EXERCISE = If a line in the entries below holds the string "newcommand", copy it.

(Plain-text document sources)

..............................

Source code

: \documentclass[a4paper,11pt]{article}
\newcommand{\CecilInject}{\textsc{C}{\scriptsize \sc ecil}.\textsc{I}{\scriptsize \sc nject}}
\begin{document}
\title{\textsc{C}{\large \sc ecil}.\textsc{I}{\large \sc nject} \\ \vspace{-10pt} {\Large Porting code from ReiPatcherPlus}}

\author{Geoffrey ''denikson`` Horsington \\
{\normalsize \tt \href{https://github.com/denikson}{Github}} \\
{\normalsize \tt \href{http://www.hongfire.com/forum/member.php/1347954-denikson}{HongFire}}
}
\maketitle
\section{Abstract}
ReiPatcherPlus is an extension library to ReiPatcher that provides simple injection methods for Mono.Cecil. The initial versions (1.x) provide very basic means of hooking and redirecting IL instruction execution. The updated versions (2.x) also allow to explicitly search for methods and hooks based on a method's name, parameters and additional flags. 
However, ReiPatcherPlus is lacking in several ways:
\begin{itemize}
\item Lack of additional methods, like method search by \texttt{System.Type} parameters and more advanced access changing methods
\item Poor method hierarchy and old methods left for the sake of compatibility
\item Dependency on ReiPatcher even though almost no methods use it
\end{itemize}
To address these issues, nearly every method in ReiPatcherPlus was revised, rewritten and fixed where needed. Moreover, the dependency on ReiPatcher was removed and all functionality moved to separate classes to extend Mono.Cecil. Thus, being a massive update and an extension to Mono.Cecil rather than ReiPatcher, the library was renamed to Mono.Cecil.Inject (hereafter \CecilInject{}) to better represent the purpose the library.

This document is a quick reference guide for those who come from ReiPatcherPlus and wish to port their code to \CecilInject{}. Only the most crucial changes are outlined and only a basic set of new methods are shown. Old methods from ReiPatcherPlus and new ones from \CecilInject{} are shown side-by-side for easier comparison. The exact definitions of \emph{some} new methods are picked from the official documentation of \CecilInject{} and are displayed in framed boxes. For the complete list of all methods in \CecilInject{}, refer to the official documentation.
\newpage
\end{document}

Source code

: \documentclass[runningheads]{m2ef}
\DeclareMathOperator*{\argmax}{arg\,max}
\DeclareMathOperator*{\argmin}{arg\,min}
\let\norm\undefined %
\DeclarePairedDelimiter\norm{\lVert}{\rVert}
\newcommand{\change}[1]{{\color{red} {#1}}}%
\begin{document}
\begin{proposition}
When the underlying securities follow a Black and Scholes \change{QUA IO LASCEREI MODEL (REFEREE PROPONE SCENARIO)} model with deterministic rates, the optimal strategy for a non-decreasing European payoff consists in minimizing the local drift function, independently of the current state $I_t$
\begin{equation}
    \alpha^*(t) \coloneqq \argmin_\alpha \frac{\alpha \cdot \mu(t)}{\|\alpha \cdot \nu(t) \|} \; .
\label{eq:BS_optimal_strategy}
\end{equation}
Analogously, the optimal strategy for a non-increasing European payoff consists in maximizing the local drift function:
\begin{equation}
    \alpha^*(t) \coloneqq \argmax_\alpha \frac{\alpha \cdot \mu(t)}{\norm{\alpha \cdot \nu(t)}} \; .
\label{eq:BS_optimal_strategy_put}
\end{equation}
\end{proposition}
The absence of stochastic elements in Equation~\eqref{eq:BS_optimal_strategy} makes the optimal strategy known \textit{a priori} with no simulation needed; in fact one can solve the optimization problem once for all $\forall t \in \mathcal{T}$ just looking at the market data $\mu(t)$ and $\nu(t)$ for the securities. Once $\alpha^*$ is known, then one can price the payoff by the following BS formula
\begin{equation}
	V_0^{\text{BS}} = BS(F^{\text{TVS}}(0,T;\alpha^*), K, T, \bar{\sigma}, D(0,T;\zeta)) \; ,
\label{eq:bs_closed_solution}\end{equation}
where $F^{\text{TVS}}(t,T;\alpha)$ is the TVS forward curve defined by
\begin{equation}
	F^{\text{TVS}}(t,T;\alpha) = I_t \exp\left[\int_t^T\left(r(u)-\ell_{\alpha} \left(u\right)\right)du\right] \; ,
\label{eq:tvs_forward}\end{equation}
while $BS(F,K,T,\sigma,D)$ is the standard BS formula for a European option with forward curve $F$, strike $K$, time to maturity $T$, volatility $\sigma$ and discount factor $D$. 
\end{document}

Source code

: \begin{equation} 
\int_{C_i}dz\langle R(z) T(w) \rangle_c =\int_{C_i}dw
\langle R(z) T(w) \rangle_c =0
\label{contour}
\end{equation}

..............................

TASK RESULT =
\newcommand{\CecilInject}{\textsc{C}{\scriptsize \sc ecil}.\textsc{I}{\scriptsize \sc nject}}
\newcommand{\change}[1]{{\color{red} {#1}}}%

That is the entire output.